What to produce =
Print exactly the lines below between the line holding "5. ⏳ Update scan API (next file I'll create)" and the line holding "I feel there", inclusive, and nothing more.

____ Source data

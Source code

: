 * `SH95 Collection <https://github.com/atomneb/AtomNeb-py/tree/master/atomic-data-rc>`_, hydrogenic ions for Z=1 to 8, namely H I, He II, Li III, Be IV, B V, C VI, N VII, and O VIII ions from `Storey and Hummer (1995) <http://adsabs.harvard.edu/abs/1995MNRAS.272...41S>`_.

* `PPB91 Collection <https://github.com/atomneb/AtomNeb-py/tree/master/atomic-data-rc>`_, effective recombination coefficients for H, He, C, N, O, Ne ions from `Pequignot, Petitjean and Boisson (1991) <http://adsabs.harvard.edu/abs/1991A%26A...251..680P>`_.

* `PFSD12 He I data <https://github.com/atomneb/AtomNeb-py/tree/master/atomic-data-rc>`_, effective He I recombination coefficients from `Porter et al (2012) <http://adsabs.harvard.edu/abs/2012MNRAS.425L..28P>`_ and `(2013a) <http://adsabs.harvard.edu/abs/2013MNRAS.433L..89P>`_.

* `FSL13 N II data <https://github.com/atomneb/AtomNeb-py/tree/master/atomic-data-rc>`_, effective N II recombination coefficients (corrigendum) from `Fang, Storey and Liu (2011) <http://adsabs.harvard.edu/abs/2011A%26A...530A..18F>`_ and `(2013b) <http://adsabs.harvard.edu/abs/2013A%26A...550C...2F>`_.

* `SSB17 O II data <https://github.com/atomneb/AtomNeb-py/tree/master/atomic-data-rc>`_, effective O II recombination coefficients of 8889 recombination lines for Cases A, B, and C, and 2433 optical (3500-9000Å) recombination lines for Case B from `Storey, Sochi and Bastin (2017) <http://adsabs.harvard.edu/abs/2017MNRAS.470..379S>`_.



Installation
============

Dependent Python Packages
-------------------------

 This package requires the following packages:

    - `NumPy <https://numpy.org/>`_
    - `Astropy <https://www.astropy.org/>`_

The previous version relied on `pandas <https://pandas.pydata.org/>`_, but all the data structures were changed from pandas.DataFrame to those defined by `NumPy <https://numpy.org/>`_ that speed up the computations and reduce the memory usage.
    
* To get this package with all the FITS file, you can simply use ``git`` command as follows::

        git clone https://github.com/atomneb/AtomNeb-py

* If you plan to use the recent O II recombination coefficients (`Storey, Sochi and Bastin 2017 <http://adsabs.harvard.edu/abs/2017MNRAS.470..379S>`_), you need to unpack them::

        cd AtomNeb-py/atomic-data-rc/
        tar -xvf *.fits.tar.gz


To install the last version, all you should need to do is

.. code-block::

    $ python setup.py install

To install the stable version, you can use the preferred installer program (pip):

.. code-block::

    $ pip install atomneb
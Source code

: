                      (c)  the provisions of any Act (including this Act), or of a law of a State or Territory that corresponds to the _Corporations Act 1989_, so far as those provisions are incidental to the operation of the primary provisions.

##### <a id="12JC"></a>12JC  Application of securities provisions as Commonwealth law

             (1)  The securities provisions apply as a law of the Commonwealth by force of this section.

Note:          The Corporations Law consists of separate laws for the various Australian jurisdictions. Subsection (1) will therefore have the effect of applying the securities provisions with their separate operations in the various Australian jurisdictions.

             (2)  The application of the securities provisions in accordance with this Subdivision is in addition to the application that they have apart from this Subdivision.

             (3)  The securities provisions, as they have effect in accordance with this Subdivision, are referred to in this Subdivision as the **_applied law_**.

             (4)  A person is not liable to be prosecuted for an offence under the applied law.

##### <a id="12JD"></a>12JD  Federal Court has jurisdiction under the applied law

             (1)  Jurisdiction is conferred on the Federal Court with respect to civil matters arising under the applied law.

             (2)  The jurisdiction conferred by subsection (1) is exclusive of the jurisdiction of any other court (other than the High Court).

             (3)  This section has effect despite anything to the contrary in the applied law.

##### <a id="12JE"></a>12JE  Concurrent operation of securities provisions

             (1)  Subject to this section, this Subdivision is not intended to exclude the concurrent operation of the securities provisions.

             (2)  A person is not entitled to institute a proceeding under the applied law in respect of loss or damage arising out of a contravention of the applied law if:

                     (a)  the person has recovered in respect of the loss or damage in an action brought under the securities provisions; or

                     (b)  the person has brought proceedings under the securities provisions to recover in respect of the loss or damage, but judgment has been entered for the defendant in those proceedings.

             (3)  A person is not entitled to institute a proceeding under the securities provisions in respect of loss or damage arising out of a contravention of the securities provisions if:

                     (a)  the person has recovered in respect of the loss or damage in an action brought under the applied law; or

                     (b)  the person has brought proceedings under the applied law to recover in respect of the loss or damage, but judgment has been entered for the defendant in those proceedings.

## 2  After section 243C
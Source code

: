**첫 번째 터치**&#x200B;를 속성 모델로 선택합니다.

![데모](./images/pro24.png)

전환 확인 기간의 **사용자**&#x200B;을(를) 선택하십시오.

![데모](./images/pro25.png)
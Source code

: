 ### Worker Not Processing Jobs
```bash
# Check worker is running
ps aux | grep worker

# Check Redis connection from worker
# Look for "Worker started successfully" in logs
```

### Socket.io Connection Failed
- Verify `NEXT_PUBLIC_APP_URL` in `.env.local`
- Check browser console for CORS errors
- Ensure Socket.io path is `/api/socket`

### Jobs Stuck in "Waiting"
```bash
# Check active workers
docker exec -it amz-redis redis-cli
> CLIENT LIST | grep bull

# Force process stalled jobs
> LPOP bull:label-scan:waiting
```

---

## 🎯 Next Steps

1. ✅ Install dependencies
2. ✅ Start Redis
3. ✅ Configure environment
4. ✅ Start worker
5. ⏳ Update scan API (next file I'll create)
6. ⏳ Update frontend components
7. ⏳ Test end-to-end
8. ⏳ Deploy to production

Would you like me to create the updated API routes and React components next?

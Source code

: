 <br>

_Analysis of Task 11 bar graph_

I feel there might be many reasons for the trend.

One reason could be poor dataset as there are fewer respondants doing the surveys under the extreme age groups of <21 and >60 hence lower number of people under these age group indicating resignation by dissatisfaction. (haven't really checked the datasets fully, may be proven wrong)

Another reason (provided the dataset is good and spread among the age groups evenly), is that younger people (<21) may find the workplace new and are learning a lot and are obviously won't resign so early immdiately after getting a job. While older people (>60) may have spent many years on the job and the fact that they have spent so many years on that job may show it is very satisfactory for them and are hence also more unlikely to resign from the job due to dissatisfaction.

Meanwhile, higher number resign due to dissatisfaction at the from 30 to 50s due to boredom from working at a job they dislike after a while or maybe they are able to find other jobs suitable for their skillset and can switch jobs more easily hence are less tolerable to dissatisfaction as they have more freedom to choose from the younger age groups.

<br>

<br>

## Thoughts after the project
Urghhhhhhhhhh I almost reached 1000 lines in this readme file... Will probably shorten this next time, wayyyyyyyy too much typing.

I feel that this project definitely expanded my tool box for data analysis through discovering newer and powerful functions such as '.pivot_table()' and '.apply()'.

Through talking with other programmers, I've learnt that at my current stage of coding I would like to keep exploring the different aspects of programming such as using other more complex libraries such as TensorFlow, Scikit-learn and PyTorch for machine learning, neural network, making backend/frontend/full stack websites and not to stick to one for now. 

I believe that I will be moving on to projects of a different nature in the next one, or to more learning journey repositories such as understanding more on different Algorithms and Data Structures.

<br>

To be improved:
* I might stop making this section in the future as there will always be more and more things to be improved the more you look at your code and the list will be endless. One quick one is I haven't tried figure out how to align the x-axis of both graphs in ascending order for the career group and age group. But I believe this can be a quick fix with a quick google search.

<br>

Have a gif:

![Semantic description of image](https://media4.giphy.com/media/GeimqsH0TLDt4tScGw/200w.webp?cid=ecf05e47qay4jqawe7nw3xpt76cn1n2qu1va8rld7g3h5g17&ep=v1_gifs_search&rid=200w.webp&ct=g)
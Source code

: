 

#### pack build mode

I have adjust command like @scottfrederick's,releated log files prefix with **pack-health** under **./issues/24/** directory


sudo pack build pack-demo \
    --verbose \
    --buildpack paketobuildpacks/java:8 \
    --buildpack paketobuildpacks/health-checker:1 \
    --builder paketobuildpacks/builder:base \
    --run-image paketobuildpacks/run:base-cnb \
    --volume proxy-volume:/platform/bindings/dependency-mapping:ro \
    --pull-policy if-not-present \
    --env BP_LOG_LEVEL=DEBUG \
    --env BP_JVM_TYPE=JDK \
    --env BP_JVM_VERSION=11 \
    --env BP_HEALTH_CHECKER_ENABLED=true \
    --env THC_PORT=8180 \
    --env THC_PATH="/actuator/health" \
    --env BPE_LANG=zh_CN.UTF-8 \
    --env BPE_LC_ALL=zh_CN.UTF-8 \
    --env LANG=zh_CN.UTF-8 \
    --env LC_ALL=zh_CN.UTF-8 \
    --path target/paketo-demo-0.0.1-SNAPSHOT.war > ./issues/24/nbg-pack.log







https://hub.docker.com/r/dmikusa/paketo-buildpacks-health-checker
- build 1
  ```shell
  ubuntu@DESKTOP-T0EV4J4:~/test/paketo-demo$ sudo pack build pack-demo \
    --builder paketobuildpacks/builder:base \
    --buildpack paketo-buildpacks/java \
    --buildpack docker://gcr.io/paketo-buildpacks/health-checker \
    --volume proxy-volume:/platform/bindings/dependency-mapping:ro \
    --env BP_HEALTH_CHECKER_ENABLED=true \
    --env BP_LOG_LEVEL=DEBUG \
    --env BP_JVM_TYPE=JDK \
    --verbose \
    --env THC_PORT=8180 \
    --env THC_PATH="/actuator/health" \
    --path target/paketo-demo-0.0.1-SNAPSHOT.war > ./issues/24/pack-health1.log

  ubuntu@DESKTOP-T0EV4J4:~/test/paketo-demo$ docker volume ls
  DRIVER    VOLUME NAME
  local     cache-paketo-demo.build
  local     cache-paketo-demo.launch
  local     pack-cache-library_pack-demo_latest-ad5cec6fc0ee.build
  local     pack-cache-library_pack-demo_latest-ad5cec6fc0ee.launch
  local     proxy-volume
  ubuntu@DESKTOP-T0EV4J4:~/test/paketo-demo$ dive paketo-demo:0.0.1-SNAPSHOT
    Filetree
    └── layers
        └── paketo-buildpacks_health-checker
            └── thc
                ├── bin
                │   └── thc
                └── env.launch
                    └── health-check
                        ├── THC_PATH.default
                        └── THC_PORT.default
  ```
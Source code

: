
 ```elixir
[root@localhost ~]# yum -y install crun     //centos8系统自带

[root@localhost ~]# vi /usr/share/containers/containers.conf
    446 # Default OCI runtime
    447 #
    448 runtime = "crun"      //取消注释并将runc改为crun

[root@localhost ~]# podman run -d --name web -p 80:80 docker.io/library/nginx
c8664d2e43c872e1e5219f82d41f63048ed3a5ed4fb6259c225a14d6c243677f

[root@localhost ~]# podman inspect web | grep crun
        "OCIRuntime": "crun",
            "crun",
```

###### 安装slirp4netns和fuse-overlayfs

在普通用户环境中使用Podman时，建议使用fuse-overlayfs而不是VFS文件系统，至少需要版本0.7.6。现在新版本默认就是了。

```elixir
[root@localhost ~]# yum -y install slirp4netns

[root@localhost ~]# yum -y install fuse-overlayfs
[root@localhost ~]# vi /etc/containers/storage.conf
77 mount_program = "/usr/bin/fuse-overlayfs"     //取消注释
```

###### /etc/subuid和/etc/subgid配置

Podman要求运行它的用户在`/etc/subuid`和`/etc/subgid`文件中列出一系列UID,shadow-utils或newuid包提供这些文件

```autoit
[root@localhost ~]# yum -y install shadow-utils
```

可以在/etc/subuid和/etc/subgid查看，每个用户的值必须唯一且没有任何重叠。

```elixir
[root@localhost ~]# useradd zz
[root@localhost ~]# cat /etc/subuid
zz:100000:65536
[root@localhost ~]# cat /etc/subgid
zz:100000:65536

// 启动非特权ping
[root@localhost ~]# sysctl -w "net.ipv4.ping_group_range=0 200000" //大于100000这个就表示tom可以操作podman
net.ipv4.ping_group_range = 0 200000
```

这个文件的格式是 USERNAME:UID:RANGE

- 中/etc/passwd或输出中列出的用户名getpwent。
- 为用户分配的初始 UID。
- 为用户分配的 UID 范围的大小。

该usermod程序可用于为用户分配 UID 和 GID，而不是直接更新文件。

________

Answer to this problem =
5. ⏳ Update scan API (next file I'll create)
6. ⏳ Update frontend components
7. ⏳ Test end-to-end
8. ⏳ Deploy to production

Would you like me to create the updated API routes and React components next?

Source code

: <br>

_Analysis of Task 11 bar graph_

I feel there might be many reasons for the trend.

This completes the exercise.